Thursday, February 11, 2016

Cereal addiction anger

Worcester News: Man seeks help for his 13-a-day cereal habit

I dare say it's actually the sackload of sugar he's getting through every week to which he's addicted

Spotter's Badge: Tim, Mat

Empty swimming pool anger

Eastern Daily Press: School needs £25,000 to fix their swimming pool

Alternatively, just send any unwanted bottles of Evian you may have around the house, and they will be gratefully received.

Spotter's Badge: Dave

Wednesday, February 10, 2016

Church vandalism anger

Stratford-upon-Avon Herald: Idiots smash windows at country's oldest church

This sounds like a job for THE SPANISH INQUISITION (pictured)

Spotter's Badge: Don

Charity theft anger

Hull Daily Mail: Thieves steal clothes from ex-offenders' charity

Luckily, the victim is guarding the most important trousers in the building.

Spotter's Badge: Ian

No gas for two days anger

Great Yarmouth Mercury: Couple go without gas heating for two days because the house next door burned down and some sort of rubbish about "safety"

He has the air of an evil preacher in a horror movie.
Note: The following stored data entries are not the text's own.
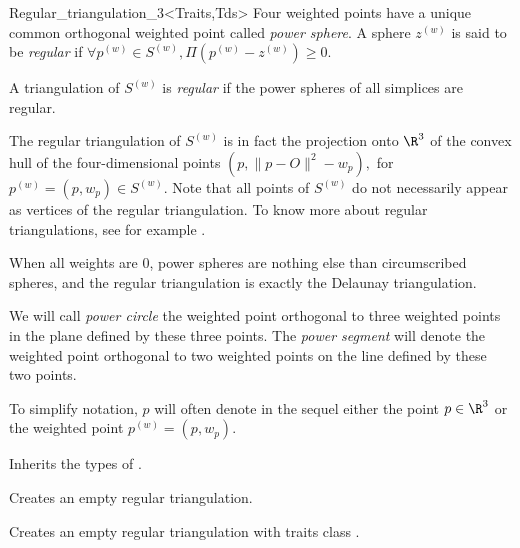 \begin{ccClassTemplate}{Regular_triangulation_3<Traits,Tds>}
Four weighted points have a unique common orthogonal weighted point called
\textit{power sphere}. A sphere ${z}^{(w)}$ is said to be
\textit{regular} if $\forall {p}^{(w)}\in{S}^{(w)},
\Pi{({p}^{(w)}-{z}^{(w)})}\geq 0$.

A triangulation of ${S}^{(w)}$ is \textit{regular} if the power spheres
of all simplices are regular. 

The regular triangulation of
${S}^{(w)}$ is in fact the projection onto $\R^3$ of the convex hull 
of the four-dimensional points $(p,\|p-O\|^2-w_p),$ for
${p}^{(w)}=(p,w_p)\in{S}^{(w)}$. 
Note that all points of ${S}^{(w)}$ do not
necessarily appear as vertices of the regular
triangulation. To know more about regular triangulations, see for
example \cite{es-itfwr-96}. 

When all weights are 0, power spheres are nothing else than
circumscribed spheres, and the regular triangulation is exactly the
Delaunay triangulation.

We will call \textit{power circle} the
weighted point orthogonal to three weighted points in the plane
defined by these three points. The \textit{power segment} will denote
the weighted point orthogonal to two weighted points on the line
defined by these two points.

To simplify notation, $p$ will often denote in the sequel either the
point $p\in\R^3$ or the weighted point ${p}^{(w)}=(p,w_p)$.




\ccTypes
{}

Inherits the types of .

\ccGlue
{}

\ccCreation
{}

{Creates an empty regular triangulation.}

{Creates an empty regular triangulation with traits class
.}


\end{ccClassTemplate}
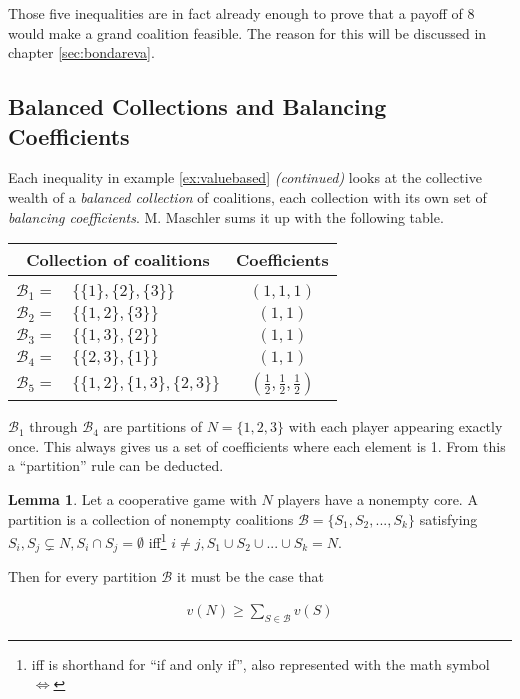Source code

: \documentclass[10pt,a4paper,titlepage]{article}
\theoremstyle{plain}
\theoremstyle{definition}
\newtheorem{lemma}[thm]{Lemma}
\begin{document}
Those five inequalities are in fact already enough to prove that a payoff of 8 would make a grand coalition feasible. The reason for this will be discussed in chapter \ref{sec:bondareva}.




\subsection{Balanced Collections and Balancing Coefficients}
Each inequality in example \ref{ex:valuebased} \textit{(continued)} looks at the collective wealth of a \textit{balanced collection} of coalitions, each collection with its own set of \textit{balancing coefficients}. M. Maschler\cite{maschler} sums it up with the following table.\vspace{8pt}

\begin{tabular}{ | r l | c | }
    \multicolumn{2}{c}{Collection of coalitions} & \multicolumn{1}{c}{Coefficients}\\[2pt]
    \hline & & \\[-8pt]
    $\mathcal{B}_1 =$ & $\{\{1\}, \{2\}, \{3\}\}$ & $(1, 1, 1)$\\[2pt]
    $\mathcal{B}_2 =$ & $\{\{1, 2\}, \{3\}\}$ & $(1, 1)$\\[2pt]
    $\mathcal{B}_3 =$ & $\{\{1, 3\}, \{2\}\}$ & $(1, 1)$\\[2pt]
    $\mathcal{B}_4 =$ & $\{\{2, 3\}, \{1\}\}$ & $(1, 1)$\\[2pt]
    $\mathcal{B}_5 =$ & $\{\{1, 2\}, \{1, 3\}, \{2, 3\}\}$ & $(\frac{1}{2}, \frac{1}{2}, \frac{1}{2})$\\[2pt]
    \hline
\end{tabular}\vspace{8pt}

$\mathcal{B}_1$ through $\mathcal{B}_4$ are partitions of $N = \{1, 2, 3\}$ with each player appearing exactly once. This always gives us a set of coefficients where each element is 1. From this a \enquote{partition} rule can be deducted.

\begin{lemma}
    Let a cooperative game with $N$ players have a nonempty core. A partition is a collection of nonempty coalitions $\mathcal{B} = \{S_1, S_2, ..., S_k\}$ satisfying $S_i, S_j \subsetneq N, S_i \cap S_j = \emptyset$ iff\footnote{iff is shorthand for \enquote{if and only if}, also represented with the math symbol $\Leftrightarrow$} $i \neq j, S_1 \cup S_2 \cup ... \cup S_k = N$.

    Then for every partition $\mathcal{B}$ it must be the case that

    \begin{align}
        v(N) \geq \sum_{S \in \mathcal{B}} v(S)
    \end{align}
\end{lemma}
\end{document}

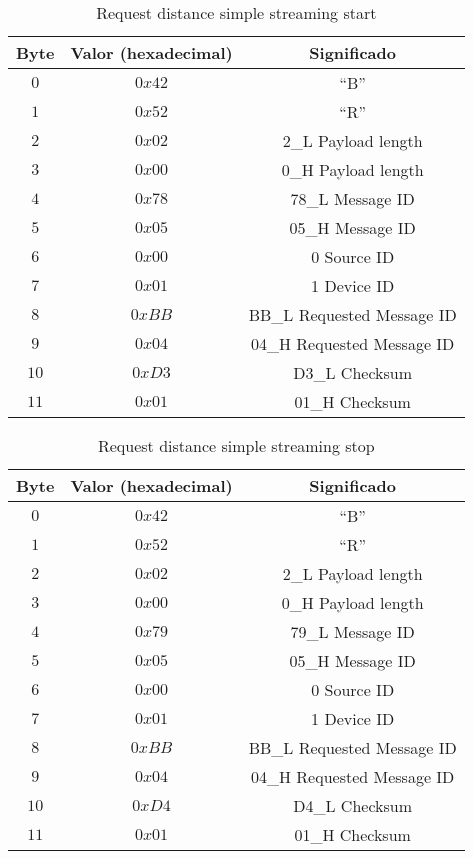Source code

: \begin{table}[h]
	\centering
	\caption{Request distance simple streaming start}
	\begin{tabular}{|c|c|c|}
		\hline
		\textbf{Byte}	&\textbf{Valor (hexadecimal)} &\textbf{Significado} \\ \hline  \hline
		$0$		&$0x42$		& ``B'' \\ \hline
		$1$		&$0x52$		& ``R'' \\ \hline
		$2$		&$0x02$		& 2\_L Payload length \\ \hline
		$3$		&$0x00$		& 0\_H Payload length \\ \hline
		$4$		&$0x78$		& 78\_L Message ID \\ \hline
		$5$		&$0x05$		& 05\_H Message ID \\ \hline
		$6$		&$0x00$		& 0    Source ID \\ \hline 
		$7$		&$0x01$		& 1    Device ID \\ \hline
		$8$		&$0xBB$		& BB\_L Requested Message ID \\ \hline
		$9$		&$0x04$		& 04\_H Requested Message ID\\ \hline  
		$10$	&$0xD3$		& D3\_L Checksum\\ \hline   
		$11$	&$0x01$		& 01\_H Checksum\\ \hline  
	\end{tabular}
	\label{tab:4}
\end{table}

\begin{table}[h]
	\centering
	\caption{Request distance simple streaming stop}
	\begin{tabular}{|c|c|c|}
		\hline
		\textbf{Byte}	&\textbf{Valor (hexadecimal)} &\textbf{Significado} \\ \hline  \hline
		$0$		&$0x42$		& ``B'' \\ \hline
		$1$		&$0x52$		& ``R'' \\ \hline
		$2$		&$0x02$		& 2\_L Payload length \\ \hline
		$3$		&$0x00$		& 0\_H Payload length \\ \hline
		$4$		&$0x79$		& 79\_L Message ID \\ \hline
		$5$		&$0x05$		& 05\_H Message ID \\ \hline
		$6$		&$0x00$		& 0    Source ID \\ \hline 
		$7$		&$0x01$		& 1    Device ID \\ \hline
		$8$		&$0xBB$		& BB\_L Requested Message ID \\ \hline
		$9$		&$0x04$		& 04\_H Requested Message ID\\ \hline  
		$10$	&$0xD4$		& D4\_L Checksum\\ \hline   
		$11$	&$0x01$		& 01\_H Checksum\\ \hline  
	\end{tabular}
	\label{tab:5}
\end{table}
He ought to go into acting and audition solely for roles as evil preachers in horror movies just to prove me correct.

Spotter's Badge: Dave

Flaming tumble dryer anger

Bournemouth Echo: I was warned my tumble dryer might catch fire, and it caught fire

One of the few direct hits predicted by Nostradamus.

Spotter's Badge: Kevin

Tuesday, February 09, 2016

Mail order snake anger

Hull Daily Mail: 'We spent £325 on a mail order snake and it turned up dead'

Rule of thumb: Don't buy mail order snakes.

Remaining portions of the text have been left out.